Web3’s nominal aims are quite noble. The original internet boom of the late 1990s, what you might think of as web 1.0, was a time of great stock-market valuations that created a few enduring companies and a lot of dead dot-coms. The post-bust, web 2.0 era of mid- to late 2000s was marked by an explosion of new technologies and new companies — mobile devices, social networks, streaming services and a much more dynamic, interactive web. In the past decade, though, four companies — Google, Facebook, Amazon and Apple — emerged as the central gatekeepers of the internet and, in a larger sense, the tech industry.

Proponents of crypto and associated web3 innovations say these technologies can reverse the internet’s monopolistic turn. They argue that by building the next generation of internet apps on blockchains — essentially public ledgers that can record monetary transactions and store data in a way that is decentralized, meaning not under the thumb of any tech giant — we can pull the rug out from under today’s internet giants. Web3’s boosters also point to a variety of other so-far-unrealized virtues. They say crypto will free us from large financial powers like Wall Street and the Federal Reserve, that it will allow people to send and receive money cheaply, or will bring millions of the world’s “unbanked” into the modern financial system.

Honestly, I have long tried to keep an open mind to these claims, because I have been incredibly dismayed by the way a handful of firms have taken over an internet that I once thought of as a font of innovation. If there really is a new web that’s going to solve all the problems of the old web, sign me up.

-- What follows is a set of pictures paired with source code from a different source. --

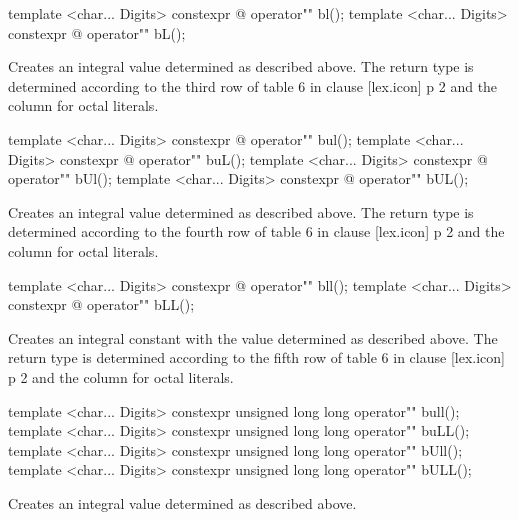 \documentclass[ebook,11pt,article]{memoir}
\begin{document}
\begin{itemdecl}
template <char... Digits>
constexpr @\seebelow@ 
operator"" bl();
template <char... Digits>
constexpr @\seebelow@ 
operator"" bL();
\end{itemdecl}

\begin{itemdescr}
\pnum
\effects
Creates an integral value determined as described above. The return type is determined according to the third row of table 6 in clause [lex.icon] p 2 and the column for octal literals. 
\end{itemdescr}

\begin{itemdecl}
template <char... Digits>
constexpr @\seebelow@ 
operator"" bul();
template <char... Digits>
constexpr @\seebelow@ 
operator"" buL();
template <char... Digits>
constexpr @\seebelow@ 
operator"" bUl();
template <char... Digits>
constexpr @\seebelow@ 
operator"" bUL();
\end{itemdecl}

\begin{itemdescr}
\pnum
\effects
Creates an integral value determined as described above. The return type is determined according to the fourth row of table 6 in clause [lex.icon] p 2 and the column for octal literals. 
\end{itemdescr}

\begin{itemdecl}
template <char... Digits>
constexpr @\seebelow@ 
operator"" bll();
template <char... Digits>
constexpr @\seebelow@ 
operator"" bLL();
\end{itemdecl}

\begin{itemdescr}
\pnum
\effects
Creates an integral constant with the value determined as described above. The return type is determined according to the fifth row of table 6 in clause [lex.icon] p 2 and the column for octal literals. 
\end{itemdescr}
\begin{itemdecl}
template <char... Digits>
constexpr unsigned long long
operator"" bull();
template <char... Digits>
constexpr unsigned long long
operator"" buLL();
template <char... Digits>
constexpr unsigned long long
operator"" bUll();
template <char... Digits>
constexpr unsigned long long
operator"" bULL();
\end{itemdecl}

\begin{itemdescr}
\pnum
\effects
Creates an integral value determined as described above. 
\end{itemdescr}
\end{document}
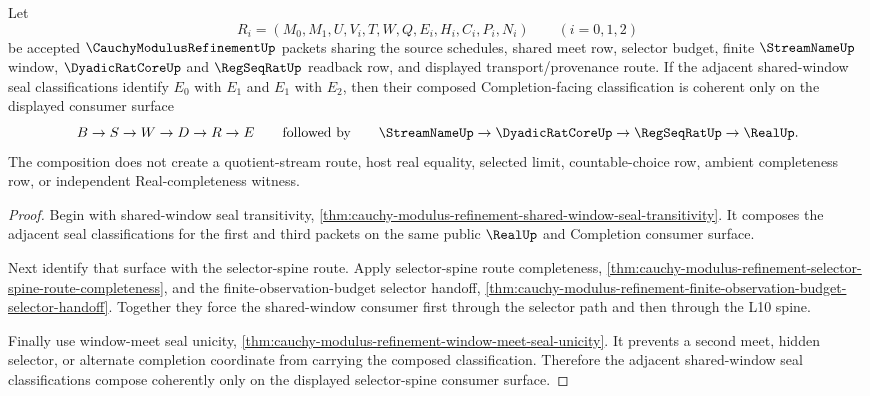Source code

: \begin{theorem}
\label{thm:cauchy-modulus-refinement-shared-window-completion-seal-coherence}
Let
$$
R_i=(M_0,M_1,U,V_i,T,W,Q,E_i,H_i,C_i,P_i,N_i)
\qquad (i=0,1,2)
$$
be accepted $\CauchyModulusRefinementUp$ packets sharing the source schedules,
shared meet row, selector budget, finite $\StreamNameUp$ window,
$\DyadicRatCoreUp$ and $\RegSeqRatUp$ readback row, and displayed
transport/provenance route. If the adjacent shared-window seal classifications
identify $E_0$ with $E_1$ and $E_1$ with $E_2$, then their composed
Completion-facing classification is coherent only on the displayed consumer
surface
$$
B \to S \to W \to D \to R \to E
\qquad\text{followed by}\qquad
\StreamNameUp \to \DyadicRatCoreUp \to \RegSeqRatUp \to \RealUp.
$$
The composition does not create a quotient-stream route, host real equality,
selected limit, countable-choice row, ambient completeness row, or independent
Real-completeness witness.
\end{theorem}
\begin{proof}
Begin with shared-window seal transitivity,
\autoref{thm:cauchy-modulus-refinement-shared-window-seal-transitivity}. It
composes the adjacent seal classifications for the first and third packets on
the same public $\RealUp$ and Completion consumer surface.

Next identify that surface with the selector-spine route. Apply selector-spine
route completeness,
\autoref{thm:cauchy-modulus-refinement-selector-spine-route-completeness}, and
the finite-observation-budget selector handoff,
\autoref{thm:cauchy-modulus-refinement-finite-observation-budget-selector-handoff}.
Together they force the shared-window consumer first through the selector path
and then through the L10 spine.

Finally use window-meet seal unicity,
\autoref{thm:cauchy-modulus-refinement-window-meet-seal-unicity}. It prevents a
second meet, hidden selector, or alternate completion coordinate from carrying
the composed classification. Therefore the adjacent shared-window seal
classifications compose coherently only on the displayed selector-spine
consumer surface.
\end{proof}

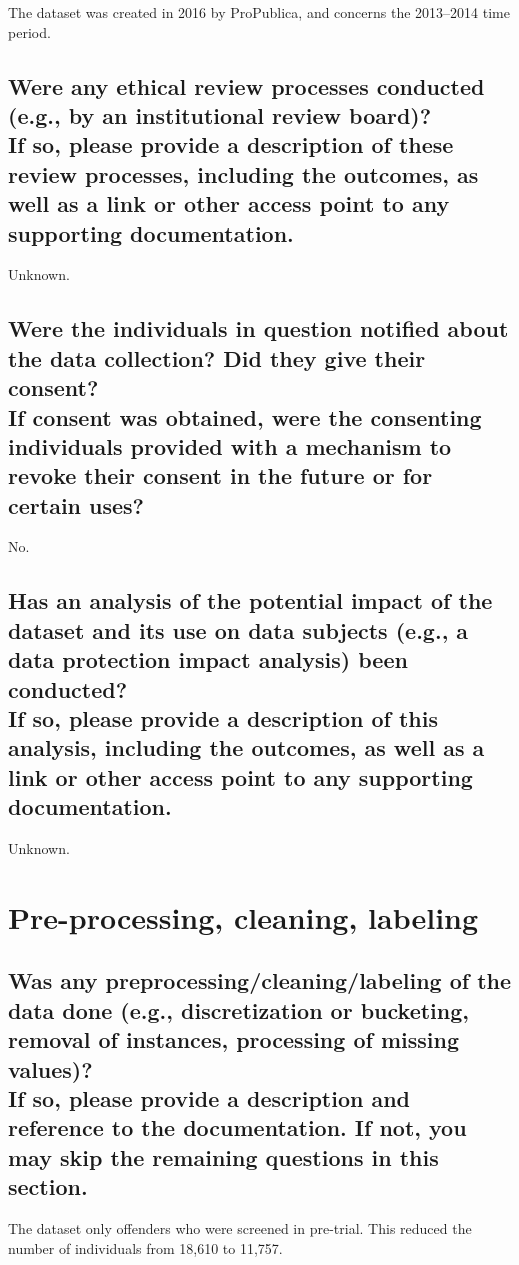 \documentclass[letterpaper, 10 pt, conference]{ieeeconf}  %
\newcommand{\subtitle}[1]{{\\ \small \normalfont \color{purple} #1}}
\begin{document}
The dataset was created in 2016 by ProPublica, and concerns the 2013--2014 time period.

\subsection{Were any ethical review processes conducted (e.g., by an institutional review board)? \subtitle{If so, please provide a description of these review processes, including the outcomes, as well as a link or other access point to any supporting documentation.}}

Unknown.

\subsection{Were the individuals in question notified about the data collection? Did they give their consent? \subtitle{If consent was obtained, were the consenting individuals provided with a mechanism to revoke their consent in the future or for certain uses?}}

No.

\subsection{Has an analysis of the potential impact of the dataset and its use on data subjects (e.g., a data protection impact analysis) been conducted? \subtitle{If so, please provide a description of this analysis, including the outcomes, as well as a link or other access point to any supporting documentation.}}

Unknown.


\section{Pre-processing, cleaning, labeling}

\subsection{Was any preprocessing/cleaning/labeling of the data done (e.g., discretization or bucketing, removal of instances, processing of missing values)? \subtitle{If so, please provide a description and reference to the documentation. If not, you may skip the remaining questions in this section.}}

The dataset only offenders who were screened in pre-trial. This reduced the number of individuals from 18,610 to 11,757.
\end{document}
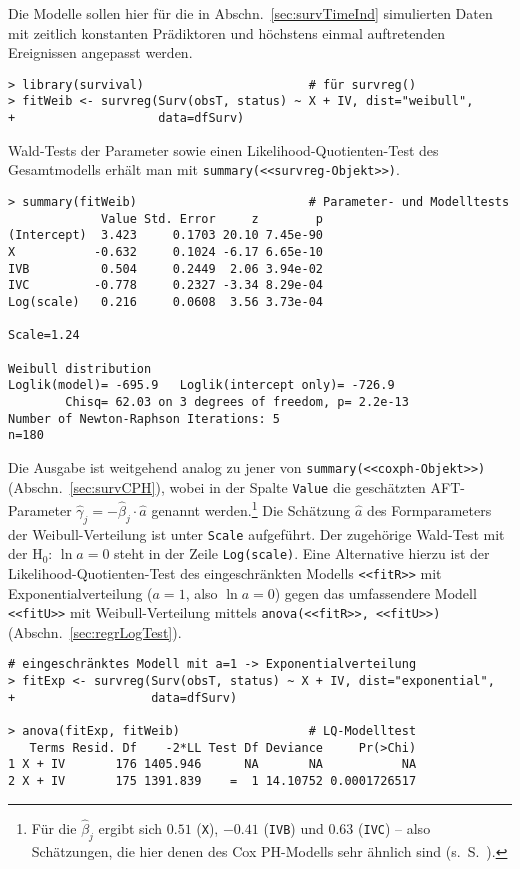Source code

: Die Modelle sollen hier für die in Abschn.\ \ref{sec:survTimeInd} simulierten Daten mit zeitlich konstanten Prädiktoren und höchstens einmal auftretenden Ereignissen angepasst werden.
\begin{lstlisting}
> library(survival)                       # für survreg()
> fitWeib <- survreg(Surv(obsT, status) ~ X + IV, dist="weibull",
+                    data=dfSurv)
\end{lstlisting}

Wald-Tests der Parameter sowie einen Likelihood-Quotienten-Test des Gesamtmodells erhält man mit \lstinline!summary(<<survreg-Objekt>>)!.
\begin{lstlisting}
> summary(fitWeib)                        # Parameter- und Modelltests
             Value Std. Error     z        p
(Intercept)  3.423     0.1703 20.10 7.45e-90
X           -0.632     0.1024 -6.17 6.65e-10
IVB          0.504     0.2449  2.06 3.94e-02
IVC         -0.778     0.2327 -3.34 8.29e-04
Log(scale)   0.216     0.0608  3.56 3.73e-04

Scale=1.24

Weibull distribution
Loglik(model)= -695.9   Loglik(intercept only)= -726.9
        Chisq= 62.03 on 3 degrees of freedom, p= 2.2e-13
Number of Newton-Raphson Iterations: 5
n=180
\end{lstlisting}

Die Ausgabe ist weitgehend analog zu jener von \lstinline!summary(<<coxph-Objekt>>)! (Abschn.\ \ref{sec:survCPH}), wobei in der Spalte \lstinline!Value! die geschätzten AFT-Parameter $\hat{\gamma}_{j} = - \hat{\beta}_{j} \cdot \hat{a}$ genannt werden.\footnote{Für die $\hat{\beta}_{j}$ ergibt sich $0.51$ (\lstinline!X!), $-0.41$ (\lstinline!IVB!) und $0.63$ (\lstinline!IVC!) -- also Schätzungen, die hier denen des Cox PH-Modells sehr ähnlich sind (s.\ S.\ \pageref{sec:survCPHres}).} Die Schätzung $\hat{a}$ des Formparameters der Weibull-Verteilung ist unter \lstinline!Scale! aufgeführt. Der zugehörige Wald-Test mit der $\text{H}_{0}$: $\ln a = 0$ steht in der Zeile \lstinline!Log(scale)!. Eine Alternative hierzu ist der Likelihood-Quotienten-Test des eingeschränkten Modells \lstinline!<<fitR>>! mit Exponentialverteilung ($a = 1$, also $\ln a = 0$) gegen das umfassendere Modell \lstinline!<<fitU>>! mit Weibull-Verteilung mittels \lstinline!anova(<<fitR>>, <<fitU>>)! (Abschn.\ \ref{sec:regrLogTest}).
\begin{lstlisting}
# eingeschränktes Modell mit a=1 -> Exponentialverteilung
> fitExp <- survreg(Surv(obsT, status) ~ X + IV, dist="exponential",
+                   data=dfSurv)

> anova(fitExp, fitWeib)                  # LQ-Modelltest
   Terms Resid. Df    -2*LL Test Df Deviance     Pr(>Chi)
1 X + IV       176 1405.946      NA       NA           NA
2 X + IV       175 1391.839    =  1 14.10752 0.0001726517
\end{lstlisting}


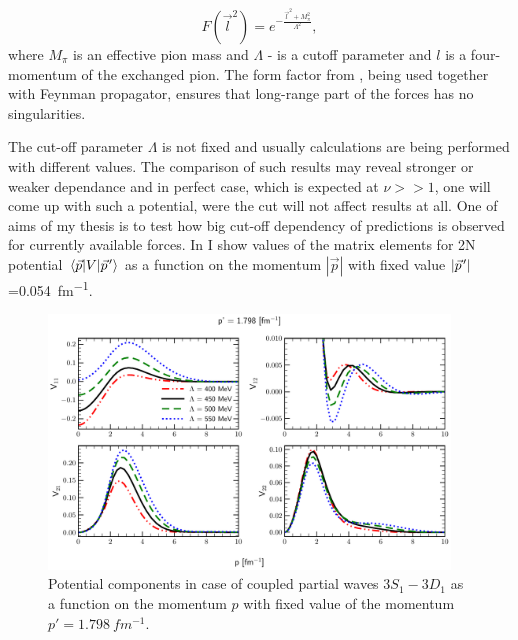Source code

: \begin{equation}
    F(\vec{l}^2) = e^{-\frac{\vec{l}^2 + M_\pi^2}{\Lambda^2}},
    \label{regulator}
\end{equation}
where $M_\pi$ is an effective pion mass and $\Lambda$ - is a cutoff parameter and $l$ is a four-momentum of the exchanged pion.
The form factor from , being used together with Feynman propagator,
ensures that long-range part of the forces has no singularities. 

The cut-off parameter $\Lambda$ is not fixed and usually calculations
are being performed with different values. The comparison
of such results may reveal stronger or weaker dependance and in perfect
case, which is expected at $\nu >> 1$, one will come up with such a potential, were the cut will
not affect results at all. One of aims of my thesis is to test how big cut-off dependency
of predictions is
observed for currently available forces. In  
I show values of the matrix elements for 2N potential $\matrixel{\vec{p}}{V}{\pvec{p}}$
as a function on the momentum $|\vec{p}|$ with fixed value $|\pvec{p}|$=\SI{0.054}{fm^{-1}}.



\begin{figure}[htb]
    \begin{center}
    \includegraphics[width=0.95\textwidth]{PlotData/Deuteron/WAVEFUNC/potential_pp1.798.pdf}
    \end{center}
    \caption{Potential components in case of coupled partial waves $3S_1 - 3D_1$ as a function on the momentum $p$ with fixed
    value of the momentum $p'=\SI{1.798}{fm^{-1}}$.
    }
    \label{potential_cutoff}
\end{figure}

But the continual blowups should crater those expectations. At the same time that the Ethereum blockchain was getting crushed by last weekend’s Bored Apes sale, another supposedly smart crypto network, Solana, was taken offline by bots — one of several full or partial outages it has experienced this year. Two other crypto ventures, Rari Capital and Saddle, were hit with attacks that led to a loss of a combined $90 million in Ether. Early last week, Deus Finance lost $13.4 million in the second attack in two months. I could go on — and on, and on.

There’s also little of the decentralization that we’re being promised. Many web3 companies are funded by the same people who built the web we’re now trying to reform.

The main problem isn’t that these technologies will become the basis for the future of the web. They are clearly not ready for that: As White put it, “If web3 can’t handle 55,000 Bored Ape NFTs, how can it handle web-scale technology?”